Start of Data shown

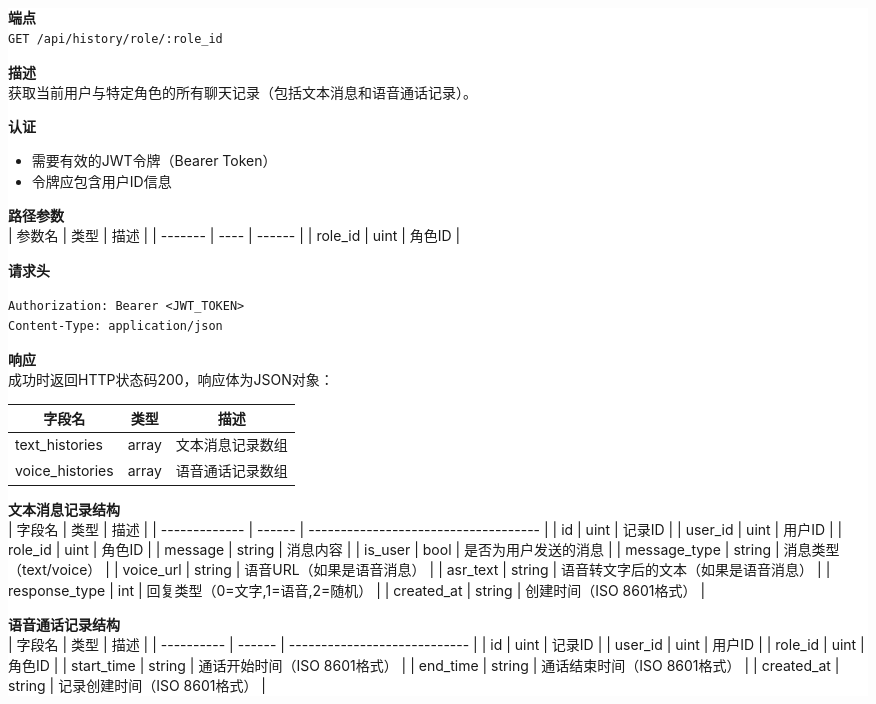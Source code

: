 **端点**  
`GET /api/history/role/:role_id`

**描述**  
获取当前用户与特定角色的所有聊天记录（包括文本消息和语音通话记录）。

**认证**  
- 需要有效的JWT令牌（Bearer Token）
- 令牌应包含用户ID信息

**路径参数**  
| 参数名  | 类型 | 描述   |
| ------- | ---- | ------ |
| role_id | uint | 角色ID |

**请求头**  
```
Authorization: Bearer <JWT_TOKEN>
Content-Type: application/json
```

**响应**  
成功时返回HTTP状态码200，响应体为JSON对象：

| 字段名          | 类型  | 描述             |
| --------------- | ----- | ---------------- |
| text_histories  | array | 文本消息记录数组 |
| voice_histories | array | 语音通话记录数组 |

**文本消息记录结构**  
| 字段名        | 类型   | 描述                                 |
| ------------- | ------ | ------------------------------------ |
| id            | uint   | 记录ID                               |
| user_id       | uint   | 用户ID                               |
| role_id       | uint   | 角色ID                               |
| message       | string | 消息内容                             |
| is_user       | bool   | 是否为用户发送的消息                 |
| message_type  | string | 消息类型（text/voice）               |
| voice_url     | string | 语音URL（如果是语音消息）            |
| asr_text      | string | 语音转文字后的文本（如果是语音消息） |
| response_type | int    | 回复类型（0=文字,1=语音,2=随机）     |
| created_at    | string | 创建时间（ISO 8601格式）             |

**语音通话记录结构**  
| 字段名     | 类型   | 描述                         |
| ---------- | ------ | ---------------------------- |
| id         | uint   | 记录ID                       |
| user_id    | uint   | 用户ID                       |
| role_id    | uint   | 角色ID                       |
| start_time | string | 通话开始时间（ISO 8601格式） |
| end_time   | string | 通话结束时间（ISO 8601格式） |
| created_at | string | 记录创建时间（ISO 8601格式） |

End of Data shown

• **What you should do**
Print all entries exactly, without images.

• **Task output**
Source code

: **端点**  
`GET /api/history/role/:role_id`

**描述**  
获取当前用户与特定角色的所有聊天记录（包括文本消息和语音通话记录）。

**认证**  
- 需要有效的JWT令牌（Bearer Token）
- 令牌应包含用户ID信息

**路径参数**  
| 参数名  | 类型 | 描述   |
| ------- | ---- | ------ |
| role_id | uint | 角色ID |

**请求头**  
```
Authorization: Bearer <JWT_TOKEN>
Content-Type: application/json
```

**响应**  
成功时返回HTTP状态码200，响应体为JSON对象：

| 字段名          | 类型  | 描述             |
| --------------- | ----- | ---------------- |
| text_histories  | array | 文本消息记录数组 |
| voice_histories | array | 语音通话记录数组 |

**文本消息记录结构**  
| 字段名        | 类型   | 描述                                 |
| ------------- | ------ | ------------------------------------ |
| id            | uint   | 记录ID                               |
| user_id       | uint   | 用户ID                               |
| role_id       | uint   | 角色ID                               |
| message       | string | 消息内容                             |
| is_user       | bool   | 是否为用户发送的消息                 |
| message_type  | string | 消息类型（text/voice）               |
| voice_url     | string | 语音URL（如果是语音消息）            |
| asr_text      | string | 语音转文字后的文本（如果是语音消息） |
| response_type | int    | 回复类型（0=文字,1=语音,2=随机）     |
| created_at    | string | 创建时间（ISO 8601格式）             |

**语音通话记录结构**  
| 字段名     | 类型   | 描述                         |
| ---------- | ------ | ---------------------------- |
| id         | uint   | 记录ID                       |
| user_id    | uint   | 用户ID                       |
| role_id    | uint   | 角色ID                       |
| start_time | string | 通话开始时间（ISO 8601格式） |
| end_time   | string | 通话结束时间（ISO 8601格式） |
| created_at | string | 记录创建时间（ISO 8601格式） |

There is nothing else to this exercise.